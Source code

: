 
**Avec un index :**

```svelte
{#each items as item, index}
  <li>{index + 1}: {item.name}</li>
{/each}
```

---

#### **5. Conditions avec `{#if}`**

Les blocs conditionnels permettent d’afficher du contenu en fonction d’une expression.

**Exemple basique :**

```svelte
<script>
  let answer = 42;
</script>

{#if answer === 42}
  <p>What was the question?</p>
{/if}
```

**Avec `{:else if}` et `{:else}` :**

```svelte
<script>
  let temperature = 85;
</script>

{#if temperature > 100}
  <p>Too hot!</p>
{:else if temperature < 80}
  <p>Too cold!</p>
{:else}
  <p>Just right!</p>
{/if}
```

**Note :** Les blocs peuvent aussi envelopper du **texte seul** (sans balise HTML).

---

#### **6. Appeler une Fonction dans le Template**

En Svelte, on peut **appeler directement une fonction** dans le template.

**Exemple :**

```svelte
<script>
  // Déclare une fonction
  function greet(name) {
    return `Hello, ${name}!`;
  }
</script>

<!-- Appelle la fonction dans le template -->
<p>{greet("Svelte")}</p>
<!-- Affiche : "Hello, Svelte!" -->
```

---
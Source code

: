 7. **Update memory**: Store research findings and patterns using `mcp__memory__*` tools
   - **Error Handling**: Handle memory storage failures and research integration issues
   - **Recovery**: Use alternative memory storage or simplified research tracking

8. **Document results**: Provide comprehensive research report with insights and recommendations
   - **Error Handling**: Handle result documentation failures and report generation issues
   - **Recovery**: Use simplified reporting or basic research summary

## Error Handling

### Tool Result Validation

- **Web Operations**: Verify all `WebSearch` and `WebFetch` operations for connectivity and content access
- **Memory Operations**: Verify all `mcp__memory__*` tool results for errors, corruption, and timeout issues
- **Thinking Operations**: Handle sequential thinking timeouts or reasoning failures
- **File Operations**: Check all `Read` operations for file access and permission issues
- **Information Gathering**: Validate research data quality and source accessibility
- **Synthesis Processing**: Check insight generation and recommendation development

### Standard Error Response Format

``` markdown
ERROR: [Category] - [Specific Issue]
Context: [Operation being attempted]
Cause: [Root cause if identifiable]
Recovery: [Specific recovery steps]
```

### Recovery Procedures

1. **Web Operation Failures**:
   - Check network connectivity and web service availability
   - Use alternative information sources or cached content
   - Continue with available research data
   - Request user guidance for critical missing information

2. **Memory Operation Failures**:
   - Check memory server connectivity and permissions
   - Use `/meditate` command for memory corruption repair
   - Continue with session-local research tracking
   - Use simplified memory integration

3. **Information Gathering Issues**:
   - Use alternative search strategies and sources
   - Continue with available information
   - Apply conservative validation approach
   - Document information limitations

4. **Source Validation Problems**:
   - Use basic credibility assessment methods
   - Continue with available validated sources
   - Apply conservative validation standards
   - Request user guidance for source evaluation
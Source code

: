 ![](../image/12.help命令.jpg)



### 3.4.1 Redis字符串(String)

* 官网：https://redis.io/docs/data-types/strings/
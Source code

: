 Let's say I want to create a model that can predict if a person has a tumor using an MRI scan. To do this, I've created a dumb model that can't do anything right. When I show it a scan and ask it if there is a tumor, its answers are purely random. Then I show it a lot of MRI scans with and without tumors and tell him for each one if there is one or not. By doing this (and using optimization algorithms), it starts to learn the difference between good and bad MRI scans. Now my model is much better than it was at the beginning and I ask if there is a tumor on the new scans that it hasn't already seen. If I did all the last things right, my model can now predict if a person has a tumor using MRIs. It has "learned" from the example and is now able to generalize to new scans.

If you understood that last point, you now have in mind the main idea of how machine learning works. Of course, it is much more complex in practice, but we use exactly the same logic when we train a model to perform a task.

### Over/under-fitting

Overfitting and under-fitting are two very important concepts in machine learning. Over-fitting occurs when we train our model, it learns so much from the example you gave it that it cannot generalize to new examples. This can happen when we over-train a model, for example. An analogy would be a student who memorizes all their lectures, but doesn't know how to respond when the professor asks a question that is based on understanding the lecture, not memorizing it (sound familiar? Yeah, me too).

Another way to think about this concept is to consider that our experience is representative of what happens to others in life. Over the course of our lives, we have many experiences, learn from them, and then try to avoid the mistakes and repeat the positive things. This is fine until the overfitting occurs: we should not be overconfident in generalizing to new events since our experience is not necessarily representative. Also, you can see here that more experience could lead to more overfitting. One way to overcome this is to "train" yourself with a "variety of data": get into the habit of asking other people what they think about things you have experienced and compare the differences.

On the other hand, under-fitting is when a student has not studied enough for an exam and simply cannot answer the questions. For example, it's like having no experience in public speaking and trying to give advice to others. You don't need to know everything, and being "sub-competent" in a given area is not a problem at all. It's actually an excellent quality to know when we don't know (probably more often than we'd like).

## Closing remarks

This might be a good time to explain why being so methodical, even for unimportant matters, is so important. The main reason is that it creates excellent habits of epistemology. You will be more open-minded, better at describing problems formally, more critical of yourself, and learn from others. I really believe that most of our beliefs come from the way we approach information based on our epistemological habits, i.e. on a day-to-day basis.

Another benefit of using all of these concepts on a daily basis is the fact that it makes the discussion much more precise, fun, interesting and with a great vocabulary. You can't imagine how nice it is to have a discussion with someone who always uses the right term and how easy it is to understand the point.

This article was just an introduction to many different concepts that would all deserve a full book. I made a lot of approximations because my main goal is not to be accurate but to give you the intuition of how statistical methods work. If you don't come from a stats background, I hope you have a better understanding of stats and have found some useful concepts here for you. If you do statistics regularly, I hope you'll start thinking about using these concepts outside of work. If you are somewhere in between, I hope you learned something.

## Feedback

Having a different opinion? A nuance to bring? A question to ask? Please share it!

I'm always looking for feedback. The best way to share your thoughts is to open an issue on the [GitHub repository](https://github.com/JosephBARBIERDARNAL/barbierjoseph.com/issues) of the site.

◇ ◇ ◇ ◇ ◇

▶ **What to work on**
In full and verbatim, repeat the records given above.

▶ **Written response**
Source code

: 
**Avec un index :**

```svelte
{#each items as item, index}
  <li>{index + 1}: {item.name}</li>
{/each}
```

---

#### **5. Conditions avec `{#if}`**

Les blocs conditionnels permettent d’afficher du contenu en fonction d’une expression.

**Exemple basique :**

```svelte
<script>
  let answer = 42;
</script>

{#if answer === 42}
  <p>What was the question?</p>
{/if}
```

**Avec `{:else if}` et `{:else}` :**

```svelte
<script>
  let temperature = 85;
</script>

{#if temperature > 100}
  <p>Too hot!</p>
{:else if temperature < 80}
  <p>Too cold!</p>
{:else}
  <p>Just right!</p>
{/if}
```

**Note :** Les blocs peuvent aussi envelopper du **texte seul** (sans balise HTML).

---

#### **6. Appeler une Fonction dans le Template**

En Svelte, on peut **appeler directement une fonction** dans le template.

**Exemple :**

```svelte
<script>
  // Déclare une fonction
  function greet(name) {
    return `Hello, ${name}!`;
  }
</script>

<!-- Appelle la fonction dans le template -->
<p>{greet("Svelte")}</p>
<!-- Affiche : "Hello, Svelte!" -->
```

---
Source code

: 7. **Update memory**: Store research findings and patterns using `mcp__memory__*` tools
   - **Error Handling**: Handle memory storage failures and research integration issues
   - **Recovery**: Use alternative memory storage or simplified research tracking

8. **Document results**: Provide comprehensive research report with insights and recommendations
   - **Error Handling**: Handle result documentation failures and report generation issues
   - **Recovery**: Use simplified reporting or basic research summary

## Error Handling

### Tool Result Validation

- **Web Operations**: Verify all `WebSearch` and `WebFetch` operations for connectivity and content access
- **Memory Operations**: Verify all `mcp__memory__*` tool results for errors, corruption, and timeout issues
- **Thinking Operations**: Handle sequential thinking timeouts or reasoning failures
- **File Operations**: Check all `Read` operations for file access and permission issues
- **Information Gathering**: Validate research data quality and source accessibility
- **Synthesis Processing**: Check insight generation and recommendation development

### Standard Error Response Format

``` markdown
ERROR: [Category] - [Specific Issue]
Context: [Operation being attempted]
Cause: [Root cause if identifiable]
Recovery: [Specific recovery steps]
```

### Recovery Procedures

1. **Web Operation Failures**:
   - Check network connectivity and web service availability
   - Use alternative information sources or cached content
   - Continue with available research data
   - Request user guidance for critical missing information

2. **Memory Operation Failures**:
   - Check memory server connectivity and permissions
   - Use `/meditate` command for memory corruption repair
   - Continue with session-local research tracking
   - Use simplified memory integration

3. **Information Gathering Issues**:
   - Use alternative search strategies and sources
   - Continue with available information
   - Apply conservative validation approach
   - Document information limitations

4. **Source Validation Problems**:
   - Use basic credibility assessment methods
   - Continue with available validated sources
   - Apply conservative validation standards
   - Request user guidance for source evaluation
Source code

: ![](../image/12.help命令.jpg)



### 3.4.1 Redis字符串(String)

* 官网：https://redis.io/docs/data-types/strings/
Source code

: Let's say I want to create a model that can predict if a person has a tumor using an MRI scan. To do this, I've created a dumb model that can't do anything right. When I show it a scan and ask it if there is a tumor, its answers are purely random. Then I show it a lot of MRI scans with and without tumors and tell him for each one if there is one or not. By doing this (and using optimization algorithms), it starts to learn the difference between good and bad MRI scans. Now my model is much better than it was at the beginning and I ask if there is a tumor on the new scans that it hasn't already seen. If I did all the last things right, my model can now predict if a person has a tumor using MRIs. It has "learned" from the example and is now able to generalize to new scans.

If you understood that last point, you now have in mind the main idea of how machine learning works. Of course, it is much more complex in practice, but we use exactly the same logic when we train a model to perform a task.

### Over/under-fitting

Overfitting and under-fitting are two very important concepts in machine learning. Over-fitting occurs when we train our model, it learns so much from the example you gave it that it cannot generalize to new examples. This can happen when we over-train a model, for example. An analogy would be a student who memorizes all their lectures, but doesn't know how to respond when the professor asks a question that is based on understanding the lecture, not memorizing it (sound familiar? Yeah, me too).

Another way to think about this concept is to consider that our experience is representative of what happens to others in life. Over the course of our lives, we have many experiences, learn from them, and then try to avoid the mistakes and repeat the positive things. This is fine until the overfitting occurs: we should not be overconfident in generalizing to new events since our experience is not necessarily representative. Also, you can see here that more experience could lead to more overfitting. One way to overcome this is to "train" yourself with a "variety of data": get into the habit of asking other people what they think about things you have experienced and compare the differences.

On the other hand, under-fitting is when a student has not studied enough for an exam and simply cannot answer the questions. For example, it's like having no experience in public speaking and trying to give advice to others. You don't need to know everything, and being "sub-competent" in a given area is not a problem at all. It's actually an excellent quality to know when we don't know (probably more often than we'd like).

## Closing remarks

This might be a good time to explain why being so methodical, even for unimportant matters, is so important. The main reason is that it creates excellent habits of epistemology. You will be more open-minded, better at describing problems formally, more critical of yourself, and learn from others. I really believe that most of our beliefs come from the way we approach information based on our epistemological habits, i.e. on a day-to-day basis.

Another benefit of using all of these concepts on a daily basis is the fact that it makes the discussion much more precise, fun, interesting and with a great vocabulary. You can't imagine how nice it is to have a discussion with someone who always uses the right term and how easy it is to understand the point.

This article was just an introduction to many different concepts that would all deserve a full book. I made a lot of approximations because my main goal is not to be accurate but to give you the intuition of how statistical methods work. If you don't come from a stats background, I hope you have a better understanding of stats and have found some useful concepts here for you. If you do statistics regularly, I hope you'll start thinking about using these concepts outside of work. If you are somewhere in between, I hope you learned something.

## Feedback

Having a different opinion? A nuance to bring? A question to ask? Please share it!

I'm always looking for feedback. The best way to share your thoughts is to open an issue on the [GitHub repository](https://github.com/JosephBARBIERDARNAL/barbierjoseph.com/issues) of the site.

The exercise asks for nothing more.